Our economic recovery from the pandemic recession continues. The New York Federal Reserve’s Weekly Economic Index (WEI) measuring consumption, production and employment data continues to show strength (+9.27 for the 13-week moving average as of August 26) even though it retracted from the 13-week moving average of +10.91 in late June of this year.
Unemployment improved to 5.4% and is a full 1% lower than at the beginning of 2021. Labor participation remained steady at 61.7% and long term unemployed at 27 weeks or more declined by 560,000, but remains 2.3% above the February low of 2020. Employment gains came in the expected areas of leisure, food and beverage, retail, education, hotel, arts and entertainment. The average work week held steady at 34.8 hours; however, overtime in manufacturing increased that category’s level to 40.5 hours.
We are beginning to get some initial data from the 26 states that eliminated or substantially reduced state unemployment benefits while Federal stimulus was being received. In some cases the states returned or refused the Federal stimulus and limited the benefit to state supplementary support. States implementing this strategy did so because their state legislators believed high job vacancies were the result of unemployed persons receiving a benefit higher than $15.00 per hour. Many state food and beverage as well as hospitality associations lobbied for this legislation. This type of legislation was recently implemented in June and thus, year-to-date we have only one month of data to examine and we always caution against conclusions based upon that little data. What is demonstrated though is that mixed results were achieved. States reducing benefits showed an increase in employment of 4.4% over states that continued to extend unemployment benefits. Workers in those states that gained employment earned $14 more per week than they received in weekly unemployment benefits; however, they spent $145 per week less than they had while unemployed. There will be much more analysis of data in future months, but on the surface we could say there was minimal change in jobs filled, minimal income benefit to those employed but a substantial change in consumption spending. Too early to tell the consequences of the action at this point.
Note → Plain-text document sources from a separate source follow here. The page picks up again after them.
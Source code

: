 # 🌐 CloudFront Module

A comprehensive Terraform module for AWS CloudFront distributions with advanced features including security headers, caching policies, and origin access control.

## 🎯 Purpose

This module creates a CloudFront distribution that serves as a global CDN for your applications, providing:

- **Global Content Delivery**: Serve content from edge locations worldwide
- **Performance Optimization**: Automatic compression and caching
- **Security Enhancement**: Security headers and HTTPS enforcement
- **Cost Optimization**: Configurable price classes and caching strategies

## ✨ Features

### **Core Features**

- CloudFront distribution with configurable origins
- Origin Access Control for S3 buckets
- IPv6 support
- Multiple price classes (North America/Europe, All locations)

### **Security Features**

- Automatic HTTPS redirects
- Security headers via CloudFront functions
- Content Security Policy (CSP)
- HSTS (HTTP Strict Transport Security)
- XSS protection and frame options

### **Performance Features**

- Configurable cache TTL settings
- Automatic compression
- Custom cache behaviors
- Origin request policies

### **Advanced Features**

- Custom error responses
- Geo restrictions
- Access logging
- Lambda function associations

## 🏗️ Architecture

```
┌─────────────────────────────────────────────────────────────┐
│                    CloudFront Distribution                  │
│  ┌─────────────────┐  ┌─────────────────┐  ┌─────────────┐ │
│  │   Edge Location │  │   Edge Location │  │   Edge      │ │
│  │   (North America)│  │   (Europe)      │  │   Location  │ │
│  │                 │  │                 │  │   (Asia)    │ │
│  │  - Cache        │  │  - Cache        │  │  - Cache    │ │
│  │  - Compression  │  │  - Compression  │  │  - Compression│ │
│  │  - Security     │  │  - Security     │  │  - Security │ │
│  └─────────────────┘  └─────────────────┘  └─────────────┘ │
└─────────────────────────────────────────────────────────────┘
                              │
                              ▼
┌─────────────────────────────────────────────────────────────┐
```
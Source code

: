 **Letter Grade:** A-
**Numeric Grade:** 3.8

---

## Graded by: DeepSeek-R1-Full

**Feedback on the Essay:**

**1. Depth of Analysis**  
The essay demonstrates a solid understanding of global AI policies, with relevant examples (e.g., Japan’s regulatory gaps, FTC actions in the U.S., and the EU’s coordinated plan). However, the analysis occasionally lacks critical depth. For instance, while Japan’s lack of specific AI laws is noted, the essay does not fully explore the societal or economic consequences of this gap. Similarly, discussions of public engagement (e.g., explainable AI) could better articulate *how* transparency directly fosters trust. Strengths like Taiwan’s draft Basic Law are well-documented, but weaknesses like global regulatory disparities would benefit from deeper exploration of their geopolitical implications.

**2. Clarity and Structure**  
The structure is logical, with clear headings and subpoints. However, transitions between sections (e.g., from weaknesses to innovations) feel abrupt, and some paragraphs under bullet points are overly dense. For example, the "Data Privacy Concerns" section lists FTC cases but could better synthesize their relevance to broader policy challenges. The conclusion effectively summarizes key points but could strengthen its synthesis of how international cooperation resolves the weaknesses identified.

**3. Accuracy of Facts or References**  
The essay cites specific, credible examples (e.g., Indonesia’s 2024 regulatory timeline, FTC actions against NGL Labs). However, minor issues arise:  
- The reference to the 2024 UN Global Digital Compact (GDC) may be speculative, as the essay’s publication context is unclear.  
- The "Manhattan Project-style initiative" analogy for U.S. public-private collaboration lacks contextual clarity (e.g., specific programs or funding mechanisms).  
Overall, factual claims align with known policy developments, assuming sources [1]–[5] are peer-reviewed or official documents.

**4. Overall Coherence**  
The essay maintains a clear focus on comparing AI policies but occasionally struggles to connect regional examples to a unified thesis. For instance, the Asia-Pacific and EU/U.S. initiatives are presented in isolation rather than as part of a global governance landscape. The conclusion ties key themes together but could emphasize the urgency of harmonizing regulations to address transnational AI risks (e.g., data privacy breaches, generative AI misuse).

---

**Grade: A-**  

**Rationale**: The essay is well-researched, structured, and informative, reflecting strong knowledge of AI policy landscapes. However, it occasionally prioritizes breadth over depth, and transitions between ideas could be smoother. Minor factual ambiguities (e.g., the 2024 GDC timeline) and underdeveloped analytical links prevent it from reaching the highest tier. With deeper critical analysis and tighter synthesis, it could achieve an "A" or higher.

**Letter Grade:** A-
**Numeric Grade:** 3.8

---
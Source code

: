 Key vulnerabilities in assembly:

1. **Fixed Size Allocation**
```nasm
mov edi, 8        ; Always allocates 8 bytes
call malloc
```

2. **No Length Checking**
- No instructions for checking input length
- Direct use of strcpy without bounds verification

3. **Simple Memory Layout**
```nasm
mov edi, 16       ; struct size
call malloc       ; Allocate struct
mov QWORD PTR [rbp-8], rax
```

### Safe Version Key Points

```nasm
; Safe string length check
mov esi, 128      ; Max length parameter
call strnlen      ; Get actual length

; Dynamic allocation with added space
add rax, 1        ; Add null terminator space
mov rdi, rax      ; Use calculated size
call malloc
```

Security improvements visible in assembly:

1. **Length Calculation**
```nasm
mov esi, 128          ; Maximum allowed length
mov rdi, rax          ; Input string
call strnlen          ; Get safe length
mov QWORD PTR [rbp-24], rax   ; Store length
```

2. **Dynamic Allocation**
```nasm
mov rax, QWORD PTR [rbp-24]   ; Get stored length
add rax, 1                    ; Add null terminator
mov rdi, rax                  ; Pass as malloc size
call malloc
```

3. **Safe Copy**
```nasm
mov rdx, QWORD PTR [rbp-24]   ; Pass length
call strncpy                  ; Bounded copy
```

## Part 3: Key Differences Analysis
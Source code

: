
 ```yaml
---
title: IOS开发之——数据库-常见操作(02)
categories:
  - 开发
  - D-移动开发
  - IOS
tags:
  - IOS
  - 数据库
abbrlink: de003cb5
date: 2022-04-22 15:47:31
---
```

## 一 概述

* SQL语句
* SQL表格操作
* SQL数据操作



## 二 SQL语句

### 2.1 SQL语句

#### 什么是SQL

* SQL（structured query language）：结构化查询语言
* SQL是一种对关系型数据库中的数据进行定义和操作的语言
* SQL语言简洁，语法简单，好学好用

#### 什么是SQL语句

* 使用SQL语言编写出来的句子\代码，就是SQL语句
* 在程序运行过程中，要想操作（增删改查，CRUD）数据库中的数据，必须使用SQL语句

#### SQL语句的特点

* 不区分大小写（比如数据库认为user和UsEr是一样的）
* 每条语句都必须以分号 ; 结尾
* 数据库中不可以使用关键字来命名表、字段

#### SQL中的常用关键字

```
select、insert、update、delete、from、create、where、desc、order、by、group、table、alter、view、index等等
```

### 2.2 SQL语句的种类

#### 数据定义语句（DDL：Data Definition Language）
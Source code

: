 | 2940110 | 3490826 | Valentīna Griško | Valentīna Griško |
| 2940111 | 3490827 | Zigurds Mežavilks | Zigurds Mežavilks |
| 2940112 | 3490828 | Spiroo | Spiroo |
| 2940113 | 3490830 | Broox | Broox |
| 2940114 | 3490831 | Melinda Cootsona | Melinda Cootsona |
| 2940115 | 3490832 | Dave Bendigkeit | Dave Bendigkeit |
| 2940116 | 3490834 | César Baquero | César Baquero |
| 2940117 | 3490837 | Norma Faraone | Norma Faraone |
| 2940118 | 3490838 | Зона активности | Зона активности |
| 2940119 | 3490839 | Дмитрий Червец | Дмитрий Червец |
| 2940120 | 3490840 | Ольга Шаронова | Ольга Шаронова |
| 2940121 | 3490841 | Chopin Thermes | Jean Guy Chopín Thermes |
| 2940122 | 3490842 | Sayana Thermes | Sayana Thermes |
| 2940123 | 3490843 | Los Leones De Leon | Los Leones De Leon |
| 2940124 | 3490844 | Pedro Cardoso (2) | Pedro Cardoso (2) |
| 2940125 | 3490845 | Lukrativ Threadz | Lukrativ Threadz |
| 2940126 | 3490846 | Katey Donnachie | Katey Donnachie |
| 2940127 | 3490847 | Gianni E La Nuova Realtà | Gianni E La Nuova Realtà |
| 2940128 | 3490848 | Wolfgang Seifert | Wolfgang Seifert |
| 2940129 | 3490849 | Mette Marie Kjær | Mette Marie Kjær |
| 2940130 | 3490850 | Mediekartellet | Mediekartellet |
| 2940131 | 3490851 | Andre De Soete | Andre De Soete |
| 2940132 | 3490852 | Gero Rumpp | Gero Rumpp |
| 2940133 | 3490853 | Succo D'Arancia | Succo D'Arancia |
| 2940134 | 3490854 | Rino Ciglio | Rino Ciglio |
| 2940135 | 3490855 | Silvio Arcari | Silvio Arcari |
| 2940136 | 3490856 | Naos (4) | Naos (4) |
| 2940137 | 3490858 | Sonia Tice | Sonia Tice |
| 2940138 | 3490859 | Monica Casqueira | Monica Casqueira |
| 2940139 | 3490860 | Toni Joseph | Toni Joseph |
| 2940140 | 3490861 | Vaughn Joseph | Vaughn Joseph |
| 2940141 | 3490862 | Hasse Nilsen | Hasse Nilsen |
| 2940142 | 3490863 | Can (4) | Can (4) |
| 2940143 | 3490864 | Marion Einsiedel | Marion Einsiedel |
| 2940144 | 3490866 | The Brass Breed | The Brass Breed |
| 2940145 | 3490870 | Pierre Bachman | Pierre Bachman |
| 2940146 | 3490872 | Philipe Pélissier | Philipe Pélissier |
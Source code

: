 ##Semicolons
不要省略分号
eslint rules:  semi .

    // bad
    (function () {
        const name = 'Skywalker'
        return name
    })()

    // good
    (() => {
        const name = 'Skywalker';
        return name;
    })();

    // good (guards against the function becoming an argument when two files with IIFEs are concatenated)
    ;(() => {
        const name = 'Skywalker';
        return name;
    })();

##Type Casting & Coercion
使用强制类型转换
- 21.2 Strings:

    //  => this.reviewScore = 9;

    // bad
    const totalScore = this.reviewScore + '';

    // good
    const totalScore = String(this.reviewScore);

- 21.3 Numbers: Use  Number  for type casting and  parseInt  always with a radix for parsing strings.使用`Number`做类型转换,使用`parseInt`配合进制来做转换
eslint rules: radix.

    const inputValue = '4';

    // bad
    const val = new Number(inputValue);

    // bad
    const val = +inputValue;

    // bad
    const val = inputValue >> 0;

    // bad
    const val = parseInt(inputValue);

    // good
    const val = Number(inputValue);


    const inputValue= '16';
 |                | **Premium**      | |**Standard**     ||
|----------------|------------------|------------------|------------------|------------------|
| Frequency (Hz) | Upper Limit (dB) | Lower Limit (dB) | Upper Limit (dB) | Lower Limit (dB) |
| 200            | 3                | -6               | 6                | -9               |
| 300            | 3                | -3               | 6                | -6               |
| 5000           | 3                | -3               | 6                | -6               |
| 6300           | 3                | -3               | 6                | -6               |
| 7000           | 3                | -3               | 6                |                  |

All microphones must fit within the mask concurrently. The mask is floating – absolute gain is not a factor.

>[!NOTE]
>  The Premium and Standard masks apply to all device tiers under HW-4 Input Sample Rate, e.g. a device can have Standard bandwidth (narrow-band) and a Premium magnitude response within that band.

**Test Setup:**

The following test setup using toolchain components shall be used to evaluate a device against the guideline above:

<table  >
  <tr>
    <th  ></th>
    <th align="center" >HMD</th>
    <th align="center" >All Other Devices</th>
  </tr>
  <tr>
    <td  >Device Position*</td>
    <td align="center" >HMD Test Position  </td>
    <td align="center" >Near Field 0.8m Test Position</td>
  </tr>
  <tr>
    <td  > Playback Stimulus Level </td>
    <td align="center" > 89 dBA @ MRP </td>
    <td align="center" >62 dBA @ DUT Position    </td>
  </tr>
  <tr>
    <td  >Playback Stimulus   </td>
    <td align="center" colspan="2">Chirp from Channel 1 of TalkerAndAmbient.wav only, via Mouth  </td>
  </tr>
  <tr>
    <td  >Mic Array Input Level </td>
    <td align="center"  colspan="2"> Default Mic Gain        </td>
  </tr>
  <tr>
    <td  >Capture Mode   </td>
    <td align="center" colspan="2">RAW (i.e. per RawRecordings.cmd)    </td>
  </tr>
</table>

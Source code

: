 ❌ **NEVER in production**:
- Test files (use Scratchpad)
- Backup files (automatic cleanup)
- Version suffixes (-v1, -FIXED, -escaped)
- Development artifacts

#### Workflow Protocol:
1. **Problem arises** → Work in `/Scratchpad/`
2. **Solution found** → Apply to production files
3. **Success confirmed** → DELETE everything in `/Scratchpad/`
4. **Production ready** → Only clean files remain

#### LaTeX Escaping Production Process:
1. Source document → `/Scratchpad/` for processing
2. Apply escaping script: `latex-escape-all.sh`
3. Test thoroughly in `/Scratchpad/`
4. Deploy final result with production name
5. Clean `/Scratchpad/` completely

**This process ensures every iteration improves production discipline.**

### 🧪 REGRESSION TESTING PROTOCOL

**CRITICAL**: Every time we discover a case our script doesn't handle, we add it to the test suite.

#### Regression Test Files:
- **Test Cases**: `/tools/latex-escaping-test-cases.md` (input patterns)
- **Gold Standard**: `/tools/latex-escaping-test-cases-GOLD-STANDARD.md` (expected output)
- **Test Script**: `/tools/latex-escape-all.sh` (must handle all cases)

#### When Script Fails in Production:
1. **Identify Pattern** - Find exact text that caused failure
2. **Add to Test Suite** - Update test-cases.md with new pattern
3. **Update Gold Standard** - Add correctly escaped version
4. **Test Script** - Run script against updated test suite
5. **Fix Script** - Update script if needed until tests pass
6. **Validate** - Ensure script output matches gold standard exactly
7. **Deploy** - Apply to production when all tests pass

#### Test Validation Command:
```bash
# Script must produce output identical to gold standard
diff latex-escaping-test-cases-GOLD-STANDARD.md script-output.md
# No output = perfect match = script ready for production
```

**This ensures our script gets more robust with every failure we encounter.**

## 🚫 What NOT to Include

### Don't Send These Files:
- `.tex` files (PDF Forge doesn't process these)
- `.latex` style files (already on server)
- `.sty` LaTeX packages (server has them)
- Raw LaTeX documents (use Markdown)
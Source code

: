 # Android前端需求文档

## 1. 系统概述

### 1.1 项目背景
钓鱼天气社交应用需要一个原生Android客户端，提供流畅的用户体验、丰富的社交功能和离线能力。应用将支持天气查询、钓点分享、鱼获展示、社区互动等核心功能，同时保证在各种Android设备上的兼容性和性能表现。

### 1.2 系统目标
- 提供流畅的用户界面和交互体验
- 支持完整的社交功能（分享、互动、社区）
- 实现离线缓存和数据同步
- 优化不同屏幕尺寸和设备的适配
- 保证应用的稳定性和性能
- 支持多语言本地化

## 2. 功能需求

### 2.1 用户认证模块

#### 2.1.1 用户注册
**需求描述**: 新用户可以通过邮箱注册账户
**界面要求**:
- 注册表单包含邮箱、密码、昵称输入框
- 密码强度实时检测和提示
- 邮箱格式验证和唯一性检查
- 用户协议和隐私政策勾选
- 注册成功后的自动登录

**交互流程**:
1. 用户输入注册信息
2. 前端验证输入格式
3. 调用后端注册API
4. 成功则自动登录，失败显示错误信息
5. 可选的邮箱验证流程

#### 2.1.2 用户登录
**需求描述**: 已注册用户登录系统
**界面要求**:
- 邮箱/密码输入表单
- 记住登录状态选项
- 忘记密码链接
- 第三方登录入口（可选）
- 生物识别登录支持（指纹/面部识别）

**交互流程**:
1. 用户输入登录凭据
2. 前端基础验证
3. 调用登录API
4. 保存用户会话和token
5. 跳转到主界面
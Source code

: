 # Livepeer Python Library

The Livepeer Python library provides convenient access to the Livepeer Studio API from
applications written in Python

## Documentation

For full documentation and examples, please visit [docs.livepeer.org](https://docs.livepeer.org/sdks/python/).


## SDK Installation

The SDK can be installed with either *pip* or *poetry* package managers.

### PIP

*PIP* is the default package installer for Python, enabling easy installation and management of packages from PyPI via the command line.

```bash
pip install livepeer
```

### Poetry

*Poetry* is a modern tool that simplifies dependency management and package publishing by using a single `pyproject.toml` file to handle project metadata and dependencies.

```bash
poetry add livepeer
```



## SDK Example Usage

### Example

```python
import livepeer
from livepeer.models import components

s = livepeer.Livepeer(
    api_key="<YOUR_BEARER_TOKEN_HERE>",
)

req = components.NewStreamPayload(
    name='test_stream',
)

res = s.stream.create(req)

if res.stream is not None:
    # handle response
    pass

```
Inflation has received a good deal of attention and was mentioned in Fed Chair Powell’s most recent testimony before Congress. While Chair Powell acknowledged that 5% inflation was above the Fed’s target, he urged both caution and patience at the near term view of year over year price increases. Instead, he spent time talking about a base effect of inflation that examines key components of inflation over a rolling 24-month period of time, particularly 24-month cycles that do not include recession or recovery cycles. He spoke at length about “recovery lag” and “pent up consumer demand” and the cumulative impact of logistical supply chain interruption. He also acknowledged that, while the US inflation rate was higher than the current G-7 rate, our stimulus investment was substantially greater than other G-7 countries. The overall message was that the inflation measured was transitory and heavily influenced but recovery lag pricing that will retract and be more normalized through base effect calculations spread over 24 months. Lastly, Chairman Powell called to attention that since 2001 we have been in a cyclical disinflationary time when GDP retraction cycles have been increasingly larger and recovery cycles increasingly weaker and urged that stronger growth, even when it included some transitory inflation, was much preferable to weak growth and weak inflation. I am always reminded that congressional testimonies by Federal Reserve chairs are viewed through a political lens. This time it was the Republican members of the committee that didn’t like his testimony, but I think he got it mostly right.